Jupyter extensions are a great way of increasing your productivity when using notebooks. In this post I will show how to install them and a configuration tool, as well as include information about some of my favourites and my personal configuration file.

Installation and configuration file

The code below shows how to install the extensions:

pip install jupyter_contrib_nbextensions
jupyter contrib nbextension install --user

The configuration for the extensions is set in a json file (~/.jupyter/nbconfig/notebook.json). This means you can directly copy and paste them onto different machines (or into a docker container).
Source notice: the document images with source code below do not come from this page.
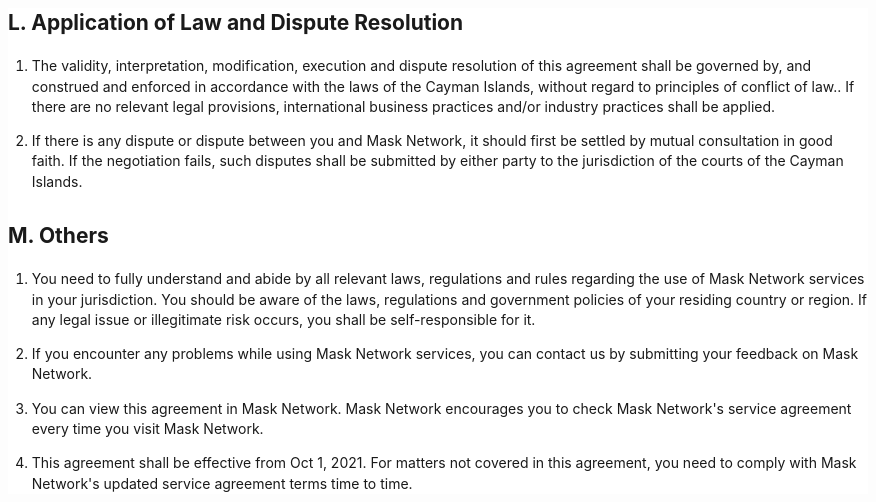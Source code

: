 ## L. Application of Law and Dispute Resolution

1. The validity, interpretation, modification, execution and dispute resolution of this agreement shall be governed by, and construed and enforced in accordance with the laws of the Cayman Islands, without regard to principles of conflict of law.. If there are no relevant legal provisions, international business practices and/or industry practices shall be applied.

2. If there is any dispute or dispute between you and Mask Network, it should first be settled by mutual consultation in good faith. If the negotiation fails, such disputes shall be submitted by either party to the jurisdiction of the courts of the Cayman Islands.

## M. Others

1. You need to fully understand and abide by all relevant laws, regulations and rules regarding the use of Mask Network services in your jurisdiction. You should be aware of the laws, regulations and government policies of your residing country or region. If any legal issue or illegitimate risk occurs, you shall be self-responsible for it.

2. If you encounter any problems while using Mask Network services, you can contact us by submitting your feedback on Mask Network.

3. You can view this agreement in Mask Network. Mask Network encourages you to check Mask Network's service agreement every time you visit Mask Network.

4. This agreement shall be effective from Oct 1, 2021. For matters not covered in this agreement, you need to comply with Mask Network's updated service agreement terms time to time.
Alternatively you can access the configuration tool by opening Jupyter and changing the tree part of the path to nbextensions (e.g. localhost:8888/nbextensions).

{
  "toc2": {
    "number_sections": false
  }, 
  "load_extensions": {
    "execute_time/ExecuteTime": true, 
    "toc2/main": true, 
    "select_keymap/main": false, 
    "notify/notify": true, 
    "autosavetime/main": true, 
    "hide_input_all/main": false, 
    "contrib_nbextensions_help_item/main": true
  }, 
  "autosavetime_set_starting_interval": true, 
  "autosavetime_starting_interval": "1"
}

My favourite extensions

toc2

As your notebooks get larger, this plugin becomes indispensible. It generates a floating or sidebar table of contents, with the sections determined using the markdown headers (#, ##, ### etc.). You can also have it automatically generate section numbering, but I find this annoying and have disabled it.

This also promotes properly setting heading levels whilst writing a notebook, which means you are always ready to export to a different format for your boss!

execute_time

When you are working with larger datasets, or on processing tasks that take a long time, this plugin becomes useful. It automatically monitors the amount of time each cell takes to run and displays that below the cell. This can be achieved using IPython magics (%%time), but it is nice to always have the output without having to re-run a cell.

notify

This saves you from the equivalent of watching paint dry! Once enabled, you can run a cell, and switch to a different task, the plugin will ping a desktop notification when the cell finishes processing. You can set the minimum amount of time a cell needs to take to run before generating a notification as well, so this doesn’t become annoying.

Fin

Jupyter notebook extensions are frankly amazing, and if you are using vanilla notebooks on a regular basis, you should definitely spend 5 minutes installing and testing them out. If you’re pushed for time, just use my configuration and you can watch your productivity improve massively.